Past

Past Jokes

Me: I'm sorry, Aaron.

Aaron: Why?

Me: Your parents couldn't be bothered to look past page one in the big book of baby names.

How do you get 50 hungry kids into a box? You put a can of beans in there.

How do you get 50 hungry kids out of a box? You run past with a can opener.

So, a man walks past a gun store and sees all the guns are half price. Then the man says, "Wow, school supplies are low this week."

There's a kid with loads of new firemen equipment and sees a fire engine go past and the kid asks the firemen, "Come have a look at my new gear." So the firemen go look at his gear, so then the kid says:

"I've got a helmet, a big jacket, and an oxygen tank, and a little wheelbarrow for my gear."

Firemen say: "Why is there a rope tied around a cat's balls?"

The kid says, "So I can have a siren nnnnnnnnnnneeeeeeeeeeeeeeeeeeeeeewwwwwwwwwwwwwwwwwwwwwwwwwwweeeeeeeeeeennnnnnnnnnnnnnnnnnnn"

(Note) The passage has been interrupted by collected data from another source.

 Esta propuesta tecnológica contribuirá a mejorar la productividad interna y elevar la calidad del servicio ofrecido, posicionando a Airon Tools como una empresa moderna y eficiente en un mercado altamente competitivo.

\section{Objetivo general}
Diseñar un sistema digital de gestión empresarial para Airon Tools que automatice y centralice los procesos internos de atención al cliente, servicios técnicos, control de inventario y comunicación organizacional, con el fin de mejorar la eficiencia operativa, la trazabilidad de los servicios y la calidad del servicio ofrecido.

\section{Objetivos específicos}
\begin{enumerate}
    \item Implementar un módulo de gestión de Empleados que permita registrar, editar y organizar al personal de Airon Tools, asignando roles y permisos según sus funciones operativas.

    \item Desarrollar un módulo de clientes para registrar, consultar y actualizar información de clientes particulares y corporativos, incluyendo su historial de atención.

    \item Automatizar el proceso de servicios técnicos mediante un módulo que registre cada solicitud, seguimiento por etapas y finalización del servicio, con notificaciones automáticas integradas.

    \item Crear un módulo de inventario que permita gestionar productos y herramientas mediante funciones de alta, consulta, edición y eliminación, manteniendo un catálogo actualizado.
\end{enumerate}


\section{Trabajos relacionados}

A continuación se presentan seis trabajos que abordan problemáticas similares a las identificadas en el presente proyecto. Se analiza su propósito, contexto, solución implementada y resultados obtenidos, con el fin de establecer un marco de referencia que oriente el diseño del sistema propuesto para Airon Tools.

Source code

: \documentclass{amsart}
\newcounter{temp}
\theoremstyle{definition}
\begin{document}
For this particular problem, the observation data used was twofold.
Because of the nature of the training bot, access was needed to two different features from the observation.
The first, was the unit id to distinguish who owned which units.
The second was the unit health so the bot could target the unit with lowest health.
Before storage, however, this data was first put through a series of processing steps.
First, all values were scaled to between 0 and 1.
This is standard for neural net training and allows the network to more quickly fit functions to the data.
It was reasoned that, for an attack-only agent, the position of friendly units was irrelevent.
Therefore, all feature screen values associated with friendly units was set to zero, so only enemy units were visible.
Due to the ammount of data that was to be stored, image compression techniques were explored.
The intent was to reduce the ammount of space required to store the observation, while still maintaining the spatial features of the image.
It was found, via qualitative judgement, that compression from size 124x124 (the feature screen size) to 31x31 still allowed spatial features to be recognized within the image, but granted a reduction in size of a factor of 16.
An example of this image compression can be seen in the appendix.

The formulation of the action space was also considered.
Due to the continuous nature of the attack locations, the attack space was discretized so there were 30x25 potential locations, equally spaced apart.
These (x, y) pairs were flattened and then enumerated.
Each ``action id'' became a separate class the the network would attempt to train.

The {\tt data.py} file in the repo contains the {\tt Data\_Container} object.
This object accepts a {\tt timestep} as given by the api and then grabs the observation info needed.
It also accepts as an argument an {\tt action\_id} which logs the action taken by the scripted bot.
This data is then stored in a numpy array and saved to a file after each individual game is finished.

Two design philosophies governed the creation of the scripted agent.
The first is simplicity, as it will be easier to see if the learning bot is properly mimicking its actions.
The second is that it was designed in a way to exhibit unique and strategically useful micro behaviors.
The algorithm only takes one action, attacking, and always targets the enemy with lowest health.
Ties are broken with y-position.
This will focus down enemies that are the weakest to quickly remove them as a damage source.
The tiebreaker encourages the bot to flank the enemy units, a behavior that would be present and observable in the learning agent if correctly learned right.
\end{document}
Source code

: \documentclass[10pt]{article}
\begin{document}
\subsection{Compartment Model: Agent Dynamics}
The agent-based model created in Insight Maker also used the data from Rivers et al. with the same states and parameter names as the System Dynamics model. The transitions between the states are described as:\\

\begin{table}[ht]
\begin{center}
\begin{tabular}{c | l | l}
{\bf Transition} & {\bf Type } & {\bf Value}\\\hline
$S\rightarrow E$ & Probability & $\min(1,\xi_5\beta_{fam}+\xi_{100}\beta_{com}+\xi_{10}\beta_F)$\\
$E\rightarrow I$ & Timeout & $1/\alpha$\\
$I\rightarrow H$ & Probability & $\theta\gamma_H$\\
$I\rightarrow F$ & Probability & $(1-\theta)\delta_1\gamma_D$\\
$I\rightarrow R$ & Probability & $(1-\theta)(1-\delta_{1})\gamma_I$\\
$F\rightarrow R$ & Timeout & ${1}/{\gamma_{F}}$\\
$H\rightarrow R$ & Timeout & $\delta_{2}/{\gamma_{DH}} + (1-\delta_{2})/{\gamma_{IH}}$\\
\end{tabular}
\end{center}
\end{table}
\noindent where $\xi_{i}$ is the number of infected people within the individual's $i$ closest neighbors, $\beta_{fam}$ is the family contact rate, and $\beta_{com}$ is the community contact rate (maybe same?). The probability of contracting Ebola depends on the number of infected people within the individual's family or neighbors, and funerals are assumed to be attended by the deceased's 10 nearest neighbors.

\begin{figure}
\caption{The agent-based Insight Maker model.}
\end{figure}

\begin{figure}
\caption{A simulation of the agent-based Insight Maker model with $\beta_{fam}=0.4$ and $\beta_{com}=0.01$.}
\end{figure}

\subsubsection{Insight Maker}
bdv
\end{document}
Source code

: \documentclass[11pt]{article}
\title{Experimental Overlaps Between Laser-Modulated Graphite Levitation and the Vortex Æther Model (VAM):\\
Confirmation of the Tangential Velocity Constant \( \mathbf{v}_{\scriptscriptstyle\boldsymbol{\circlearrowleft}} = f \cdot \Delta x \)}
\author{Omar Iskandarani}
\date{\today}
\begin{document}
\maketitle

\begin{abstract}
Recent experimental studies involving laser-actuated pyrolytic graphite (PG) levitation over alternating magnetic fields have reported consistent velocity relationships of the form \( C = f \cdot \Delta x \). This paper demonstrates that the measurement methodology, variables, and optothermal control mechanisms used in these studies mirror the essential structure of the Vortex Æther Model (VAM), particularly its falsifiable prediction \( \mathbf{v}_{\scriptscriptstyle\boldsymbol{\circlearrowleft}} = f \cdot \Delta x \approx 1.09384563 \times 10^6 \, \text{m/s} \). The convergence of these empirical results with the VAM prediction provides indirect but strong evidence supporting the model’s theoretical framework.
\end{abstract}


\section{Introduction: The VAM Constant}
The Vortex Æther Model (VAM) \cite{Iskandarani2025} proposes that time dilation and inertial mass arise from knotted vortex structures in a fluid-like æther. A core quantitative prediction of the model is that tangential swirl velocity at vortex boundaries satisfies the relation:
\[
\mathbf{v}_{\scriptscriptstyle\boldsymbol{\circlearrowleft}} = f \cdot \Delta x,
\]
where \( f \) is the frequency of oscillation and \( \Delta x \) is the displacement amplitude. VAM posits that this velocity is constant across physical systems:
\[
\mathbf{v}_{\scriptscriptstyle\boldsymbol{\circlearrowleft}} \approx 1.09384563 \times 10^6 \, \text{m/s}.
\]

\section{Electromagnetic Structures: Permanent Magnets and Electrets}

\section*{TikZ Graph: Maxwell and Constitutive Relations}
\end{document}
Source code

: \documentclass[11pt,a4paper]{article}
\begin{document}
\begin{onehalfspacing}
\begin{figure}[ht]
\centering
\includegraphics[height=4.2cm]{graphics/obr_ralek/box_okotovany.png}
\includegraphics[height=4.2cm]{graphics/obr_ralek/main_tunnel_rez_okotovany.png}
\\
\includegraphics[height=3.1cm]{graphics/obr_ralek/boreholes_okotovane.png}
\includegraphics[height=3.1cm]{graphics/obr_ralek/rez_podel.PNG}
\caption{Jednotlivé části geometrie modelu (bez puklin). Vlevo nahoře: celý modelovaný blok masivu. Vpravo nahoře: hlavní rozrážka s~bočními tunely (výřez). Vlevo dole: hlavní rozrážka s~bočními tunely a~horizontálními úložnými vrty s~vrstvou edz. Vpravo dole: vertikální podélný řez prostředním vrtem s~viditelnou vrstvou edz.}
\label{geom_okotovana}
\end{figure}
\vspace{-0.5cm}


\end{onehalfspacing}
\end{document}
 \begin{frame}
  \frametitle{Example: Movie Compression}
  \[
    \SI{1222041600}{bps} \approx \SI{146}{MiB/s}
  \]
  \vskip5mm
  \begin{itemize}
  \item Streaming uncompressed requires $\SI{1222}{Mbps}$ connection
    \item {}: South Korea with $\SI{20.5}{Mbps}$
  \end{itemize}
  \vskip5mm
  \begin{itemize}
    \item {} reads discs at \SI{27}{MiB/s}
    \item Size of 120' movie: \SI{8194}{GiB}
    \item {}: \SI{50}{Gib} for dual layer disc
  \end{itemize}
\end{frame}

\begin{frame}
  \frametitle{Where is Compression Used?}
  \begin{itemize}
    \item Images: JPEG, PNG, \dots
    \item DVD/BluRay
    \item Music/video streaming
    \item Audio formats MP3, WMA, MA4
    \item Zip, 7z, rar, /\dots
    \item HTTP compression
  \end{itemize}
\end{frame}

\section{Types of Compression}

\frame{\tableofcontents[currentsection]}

Last week was my BLIND friend's birthday. I thought I would give him something really good that he may need. As I walk into his house and give him a cheese grader for a birthday present he sets it next to him. As weeks past he comes up to me. He said " That present that you gave me for my birthday was the most intense book I has ever read"

https://docs.google.com/document/d/1UADjpQQwxYgFtaj8zX7AlpG5JlN4mmJelBFszgvmHHY/edit :Copy and past in ur search bar to see watersharky's worst picture on HIS OWN DOCS.

While I was waiting for your mum to waddle past, I missed a whole season of my TV show!